*** Opening of The data ***

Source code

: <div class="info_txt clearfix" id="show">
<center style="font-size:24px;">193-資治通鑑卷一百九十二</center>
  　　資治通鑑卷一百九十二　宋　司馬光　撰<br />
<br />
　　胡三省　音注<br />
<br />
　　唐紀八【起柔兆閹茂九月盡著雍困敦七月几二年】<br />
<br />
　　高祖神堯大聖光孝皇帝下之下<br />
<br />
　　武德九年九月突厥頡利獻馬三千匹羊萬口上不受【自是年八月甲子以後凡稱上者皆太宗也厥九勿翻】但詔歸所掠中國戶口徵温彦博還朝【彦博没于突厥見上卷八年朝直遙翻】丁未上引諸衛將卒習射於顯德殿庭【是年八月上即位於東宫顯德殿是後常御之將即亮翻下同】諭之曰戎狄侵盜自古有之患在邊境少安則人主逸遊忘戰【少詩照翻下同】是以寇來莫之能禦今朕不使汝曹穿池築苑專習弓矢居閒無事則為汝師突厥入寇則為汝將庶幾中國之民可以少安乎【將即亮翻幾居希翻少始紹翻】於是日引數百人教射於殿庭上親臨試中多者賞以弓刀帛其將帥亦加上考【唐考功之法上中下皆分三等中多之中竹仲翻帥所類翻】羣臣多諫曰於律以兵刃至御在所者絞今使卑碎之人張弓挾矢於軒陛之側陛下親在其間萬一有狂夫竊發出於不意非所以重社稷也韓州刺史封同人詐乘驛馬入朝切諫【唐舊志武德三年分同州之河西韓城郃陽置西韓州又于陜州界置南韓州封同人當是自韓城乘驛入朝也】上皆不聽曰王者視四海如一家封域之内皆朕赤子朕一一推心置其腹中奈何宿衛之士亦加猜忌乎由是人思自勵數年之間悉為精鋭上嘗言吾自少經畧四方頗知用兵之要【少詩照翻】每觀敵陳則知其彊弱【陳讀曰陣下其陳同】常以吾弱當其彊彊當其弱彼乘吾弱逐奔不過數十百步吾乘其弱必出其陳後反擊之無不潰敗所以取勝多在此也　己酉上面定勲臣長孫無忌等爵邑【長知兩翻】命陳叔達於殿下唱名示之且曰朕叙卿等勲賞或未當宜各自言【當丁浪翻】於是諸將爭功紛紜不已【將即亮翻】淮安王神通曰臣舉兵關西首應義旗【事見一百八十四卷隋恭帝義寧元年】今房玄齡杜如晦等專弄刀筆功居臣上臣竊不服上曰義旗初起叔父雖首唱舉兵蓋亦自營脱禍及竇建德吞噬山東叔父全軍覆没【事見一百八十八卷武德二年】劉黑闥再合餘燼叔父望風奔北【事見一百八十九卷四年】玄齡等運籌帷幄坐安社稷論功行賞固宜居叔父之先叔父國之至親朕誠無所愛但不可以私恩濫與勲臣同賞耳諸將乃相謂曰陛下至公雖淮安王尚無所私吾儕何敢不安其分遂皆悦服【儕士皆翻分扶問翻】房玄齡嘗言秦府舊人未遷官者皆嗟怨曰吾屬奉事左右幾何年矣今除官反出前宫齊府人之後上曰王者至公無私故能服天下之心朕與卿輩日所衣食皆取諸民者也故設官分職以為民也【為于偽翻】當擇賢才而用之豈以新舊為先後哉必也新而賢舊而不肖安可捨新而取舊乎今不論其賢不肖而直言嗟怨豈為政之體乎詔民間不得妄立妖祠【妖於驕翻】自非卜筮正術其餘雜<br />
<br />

*** Close of The data ***

• _Exercise requirements_
Return the entries above, every line intact.

• _Exercise output_
Source code

: <div class="info_txt clearfix" id="show">
<center style="font-size:24px;">193-資治通鑑卷一百九十二</center>
  　　資治通鑑卷一百九十二　宋　司馬光　撰<br />
<br />
　　胡三省　音注<br />
<br />
　　唐紀八【起柔兆閹茂九月盡著雍困敦七月几二年】<br />
<br />
　　高祖神堯大聖光孝皇帝下之下<br />
<br />
　　武德九年九月突厥頡利獻馬三千匹羊萬口上不受【自是年八月甲子以後凡稱上者皆太宗也厥九勿翻】但詔歸所掠中國戶口徵温彦博還朝【彦博没于突厥見上卷八年朝直遙翻】丁未上引諸衛將卒習射於顯德殿庭【是年八月上即位於東宫顯德殿是後常御之將即亮翻下同】諭之曰戎狄侵盜自古有之患在邊境少安則人主逸遊忘戰【少詩照翻下同】是以寇來莫之能禦今朕不使汝曹穿池築苑專習弓矢居閒無事則為汝師突厥入寇則為汝將庶幾中國之民可以少安乎【將即亮翻幾居希翻少始紹翻】於是日引數百人教射於殿庭上親臨試中多者賞以弓刀帛其將帥亦加上考【唐考功之法上中下皆分三等中多之中竹仲翻帥所類翻】羣臣多諫曰於律以兵刃至御在所者絞今使卑碎之人張弓挾矢於軒陛之側陛下親在其間萬一有狂夫竊發出於不意非所以重社稷也韓州刺史封同人詐乘驛馬入朝切諫【唐舊志武德三年分同州之河西韓城郃陽置西韓州又于陜州界置南韓州封同人當是自韓城乘驛入朝也】上皆不聽曰王者視四海如一家封域之内皆朕赤子朕一一推心置其腹中奈何宿衛之士亦加猜忌乎由是人思自勵數年之間悉為精鋭上嘗言吾自少經畧四方頗知用兵之要【少詩照翻】每觀敵陳則知其彊弱【陳讀曰陣下其陳同】常以吾弱當其彊彊當其弱彼乘吾弱逐奔不過數十百步吾乘其弱必出其陳後反擊之無不潰敗所以取勝多在此也　己酉上面定勲臣長孫無忌等爵邑【長知兩翻】命陳叔達於殿下唱名示之且曰朕叙卿等勲賞或未當宜各自言【當丁浪翻】於是諸將爭功紛紜不已【將即亮翻】淮安王神通曰臣舉兵關西首應義旗【事見一百八十四卷隋恭帝義寧元年】今房玄齡杜如晦等專弄刀筆功居臣上臣竊不服上曰義旗初起叔父雖首唱舉兵蓋亦自營脱禍及竇建德吞噬山東叔父全軍覆没【事見一百八十八卷武德二年】劉黑闥再合餘燼叔父望風奔北【事見一百八十九卷四年】玄齡等運籌帷幄坐安社稷論功行賞固宜居叔父之先叔父國之至親朕誠無所愛但不可以私恩濫與勲臣同賞耳諸將乃相謂曰陛下至公雖淮安王尚無所私吾儕何敢不安其分遂皆悦服【儕士皆翻分扶問翻】房玄齡嘗言秦府舊人未遷官者皆嗟怨曰吾屬奉事左右幾何年矣今除官反出前宫齊府人之後上曰王者至公無私故能服天下之心朕與卿輩日所衣食皆取諸民者也故設官分職以為民也【為于偽翻】當擇賢才而用之豈以新舊為先後哉必也新而賢舊而不肖安可捨新而取舊乎今不論其賢不肖而直言嗟怨豈為政之體乎詔民間不得妄立妖祠【妖於驕翻】自非卜筮正術其餘雜<br />
<br />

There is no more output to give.